By Diane Burroughs
Peachy is an exceptional Moluccan Cockatoo partly due to premium bird food and fresh fruits and vegetables. You may have read Part 1 of this series and know that Peachy was adopted at age 3. He must have had a good home, if his personality, self-confidence and his socialization skills are a measure. But, re-homing is difficult for any parrot. As you know, birds bond for life. Being abandoned is painful and reattaching to a new home is scary for any parrot. But for me, parrot adoption was the way to go.
Moluccan Cockatoo Personality
Peachy has lived up to the “normal Cockatoo reputation” in some ways. He goes through periods of screaming which I need to redirect, especially when he is hormonal. My neighbors sometimes comment on his loud voice. And, some of the woodwork in my house is customized with beak style carvings. (Its a cheap repair!) I’ve learned to anticipate and prepare for seasonal hormonal surges. And, if truth be told, the destructiveness and re-teaching expectations is not that different that what I do my son or even my dogs!

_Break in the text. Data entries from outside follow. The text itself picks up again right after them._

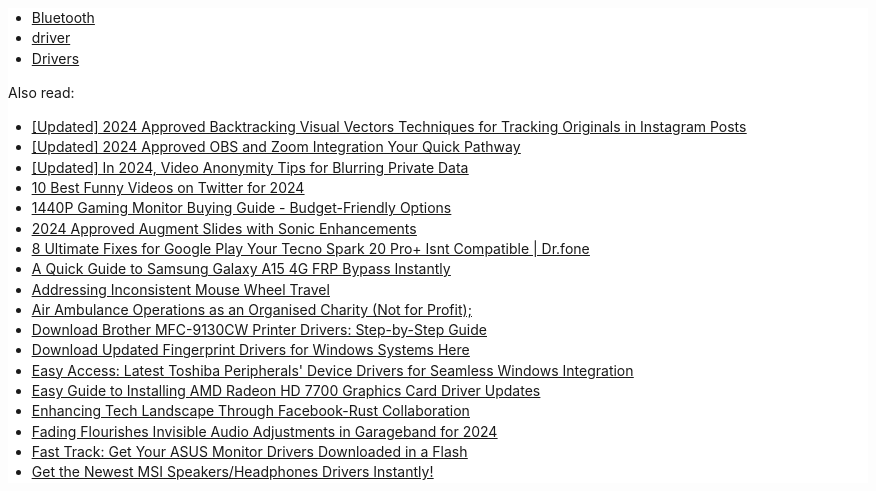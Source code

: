 * [Bluetooth](https://tools.techidaily.com/drivereasy/download/)
* [driver](https://tools.techidaily.com/drivereasy/download/)
* [Drivers](https://tools.techidaily.com/drivereasy/download/)

<ins class="adsbygoogle"
     style="display:block"
     data-ad-format="autorelaxed"
     data-ad-client="ca-pub-7571918770474297"
     data-ad-slot="1223367746"></ins>



<ins class="adsbygoogle"
     style="display:block"
     data-ad-client="ca-pub-7571918770474297"
     data-ad-slot="8358498916"
     data-ad-format="auto"
     data-full-width-responsive="true"></ins>

<span class="atpl-alsoreadstyle">Also read:</span>
<div><ul>
<li><a href="https://instagram-videos.techidaily.com/updated-2024-approved-backtracking-visual-vectors-techniques-for-tracking-originals-in-instagram-posts/"><u>[Updated] 2024 Approved  Backtracking Visual Vectors  Techniques for Tracking Originals in Instagram Posts</u></a></li>
<li><a href="https://video-capture.techidaily.com/updated-2024-approved-obs-and-zoom-integration-your-quick-pathway/"><u>[Updated] 2024 Approved  OBS and Zoom Integration  Your Quick Pathway</u></a></li>
<li><a href="https://screen-video-capture.techidaily.com/updated-in-2024-video-anonymity-tips-for-blurring-private-data/"><u>[Updated] In 2024, Video Anonymity  Tips for Blurring Private Data</u></a></li>
<li><a href="https://twitter-videos.techidaily.com/10-best-funny-videos-on-twitter-for-2024/"><u>10 Best Funny Videos on Twitter for 2024</u></a></li>
<li><a href="https://games-able.techidaily.com/1440p-gaming-monitor-buying-guide-budget-friendly-options/"><u>1440P Gaming Monitor Buying Guide - Budget-Friendly Options</u></a></li>
<li><a href="https://extra-resources.techidaily.com/2024-approved-augment-slides-with-sonic-enhancements/"><u>2024 Approved  Augment Slides with Sonic Enhancements</u></a></li>
<li><a href="https://howto.techidaily.com/8-ultimate-fixes-for-google-play-your-tecno-spark-20-proplus-isnt-compatible-drfone-by-drfone-fix-android-problems-fix-android-problems/"><u>8 Ultimate Fixes for Google Play Your Tecno Spark 20 Pro+ Isnt Compatible | Dr.fone</u></a></li>
<li><a href="https://bypass-frp.techidaily.com/a-quick-guide-to-samsung-galaxy-a15-4g-frp-bypass-instantly-by-drfone-android/"><u>A Quick Guide to Samsung Galaxy A15 4G FRP Bypass Instantly</u></a></li>
<li><a href="https://games-able.techidaily.com/addressing-inconsistent-mouse-wheel-travel/"><u>Addressing Inconsistent Mouse Wheel Travel</u></a></li>
<li><a href="https://driver-download.techidaily.com/1722960726486-air-ambulance-operations-as-an-organised-charity-not-for-profit/"><u>Air Ambulance Operations as an Organised Charity (Not for Profit);</u></a></li>
<li><a href="https://driver-download.techidaily.com/download-brother-mfc-9130cw-printer-drivers-step-by-step-guide/"><u>Download Brother MFC-9130CW Printer Drivers: Step-by-Step Guide</u></a></li>
<li><a href="https://driver-download.techidaily.com/download-updated-fingerprint-drivers-for-windows-systems-here/"><u>Download Updated Fingerprint Drivers for Windows Systems Here</u></a></li>
<li><a href="https://driver-download.techidaily.com/easy-access-latest-toshiba-peripherals-device-drivers-for-seamless-windows-integration/"><u>Easy Access: Latest Toshiba Peripherals' Device Drivers for Seamless Windows Integration</u></a></li>
<li><a href="https://driver-download.techidaily.com/easy-guide-to-installing-amd-radeon-hd-7700-graphics-card-driver-updates/"><u>Easy Guide to Installing AMD Radeon HD 7700 Graphics Card Driver Updates</u></a></li>
<li><a href="https://facebook.techidaily.com/enhancing-tech-landscape-through-facebook-rust-collaboration/"><u>Enhancing Tech Landscape Through Facebook-Rust Collaboration</u></a></li>
<li><a href="https://some-techniques.techidaily.com/fading-flourishes-invisible-audio-adjustments-in-garageband-for-2024/"><u>Fading Flourishes  Invisible Audio Adjustments in Garageband for 2024</u></a></li>
<li><a href="https://driver-download.techidaily.com/fast-track-get-your-asus-monitor-drivers-downloaded-in-a-flash/"><u>Fast Track: Get Your ASUS Monitor Drivers Downloaded in a Flash</u></a></li>
<li><a href="https://driver-download.techidaily.com/1722977541949-get-the-newest-msi-speakersheadphones-drivers-instantly/"><u>Get the Newest MSI Speakers/Headphones Drivers Instantly!</u></a></li>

What Makes My Cockatoo Fun To Be Around
So, what do I think makes Peachy a fun to be around Moluccan Cockatoo? That’s what this series is about. After a lot of thought, I truly believe that the foundation of a happy parrot is feeling physically and mentally healthy. I help Peachy feel healthy by providing him with the best nutrition known to avian vets and nutritionists.
When I was new to parrots, I thought that skimping on pelleted bird food quality was okay. But after switching to Harrison’s Bird Food, I’ve noticed that Peachy is calmer. Peachy has been fed Harrison’s Bird Food for about the last 8 years. This superior, vet recommended bird food is devoid of preservatives and artificial colors that a parrots body just can’t deal with. Peachy gets fresh fruits and vegetables and Goldenfeast Bird Food, but his mainstay diet is Harrison’s Bird Food. His feathering attests to his health.

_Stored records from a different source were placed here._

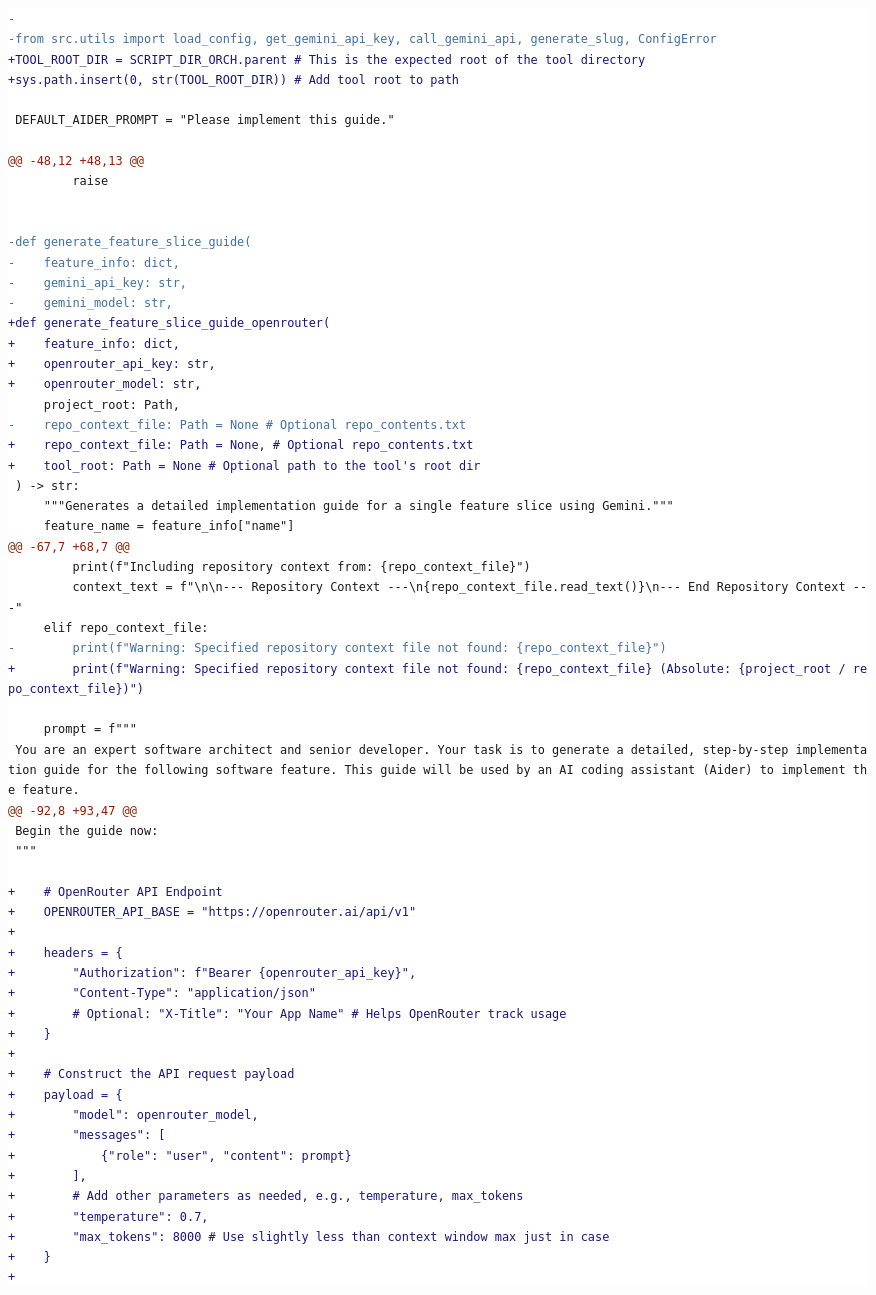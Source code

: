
 ```diff
-
-from src.utils import load_config, get_gemini_api_key, call_gemini_api, generate_slug, ConfigError
+TOOL_ROOT_DIR = SCRIPT_DIR_ORCH.parent # This is the expected root of the tool directory
+sys.path.insert(0, str(TOOL_ROOT_DIR)) # Add tool root to path
 
 DEFAULT_AIDER_PROMPT = "Please implement this guide."
 
@@ -48,12 +48,13 @@
         raise
 
 
-def generate_feature_slice_guide(
-    feature_info: dict, 
-    gemini_api_key: str, 
-    gemini_model: str,
+def generate_feature_slice_guide_openrouter(
+    feature_info: dict,
+    openrouter_api_key: str,
+    openrouter_model: str,
     project_root: Path,
-    repo_context_file: Path = None # Optional repo_contents.txt
+    repo_context_file: Path = None, # Optional repo_contents.txt
+    tool_root: Path = None # Optional path to the tool's root dir
 ) -> str:
     """Generates a detailed implementation guide for a single feature slice using Gemini."""
     feature_name = feature_info["name"]
@@ -67,7 +68,7 @@
         print(f"Including repository context from: {repo_context_file}")
         context_text = f"\n\n--- Repository Context ---\n{repo_context_file.read_text()}\n--- End Repository Context ---"
     elif repo_context_file:
-        print(f"Warning: Specified repository context file not found: {repo_context_file}")
+        print(f"Warning: Specified repository context file not found: {repo_context_file} (Absolute: {project_root / repo_context_file})")
 
     prompt = f"""
 You are an expert software architect and senior developer. Your task is to generate a detailed, step-by-step implementation guide for the following software feature. This guide will be used by an AI coding assistant (Aider) to implement the feature.
@@ -92,8 +93,47 @@
 Begin the guide now:
 """
     
+    # OpenRouter API Endpoint
+    OPENROUTER_API_BASE = "https://openrouter.ai/api/v1"
+    
+    headers = {
+        "Authorization": f"Bearer {openrouter_api_key}",
+        "Content-Type": "application/json"
+        # Optional: "X-Title": "Your App Name" # Helps OpenRouter track usage
+    }
+    
+    # Construct the API request payload
+    payload = {
+        "model": openrouter_model,
+        "messages": [
+            {"role": "user", "content": prompt}
+        ],
+        # Add other parameters as needed, e.g., temperature, max_tokens
+        "temperature": 0.7,
+        "max_tokens": 8000 # Use slightly less than context window max just in case
+    }
+    
```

Feeling good is the foundation of Peachy’s good, pet parrot behavior. He does not suffer the ill effects of malnutrition so he can concentrate on behaving like a content parrot. There are several other things I do to accommodate life with a parrot, but I firmly believe that if Peachy were malnourished, he’d feel too crummy for any of my other accommodations to work. In addition to great nourishment, Peachy gets plenty of sleep, exercise and bird toys. He also has a lot of socialization and out of cage time on his bird stand.
I own BirdSupplies.com and of course, I want to make a living. But, I don’t want to make money at the expense of offering inferior bird supplies, especially bird food. I’ve met with several avian certified veterinarians who all suggest that Harrison’s Bird Foods are the best food to feed pet birds. It’s not the cheapest bird food, even at wholesale prices. But truth is, after switching to Harrison’s Bird Food, I noticed less anxiety and troublesome behavior in Peachy. Realistically, at the same time, I really got into reading parrot body language and utilizing positive behavior training techniques. Reading parrot body language allowed me to first, not get bit, but second, not provoke my parrot when he didn’t want my interactions. There is a lot more to it than that. And, Clicker Training provided Peachy with perimeters of behavioral expectations and more importantly, taught me how to reinforce behaviors that I desired vs. unexpected behaviors which would cause damage to our relationship.
I’ll continue to explore how I’ve cared for Peachy to insure that he is and feels as physically and emotionally healthy as possible.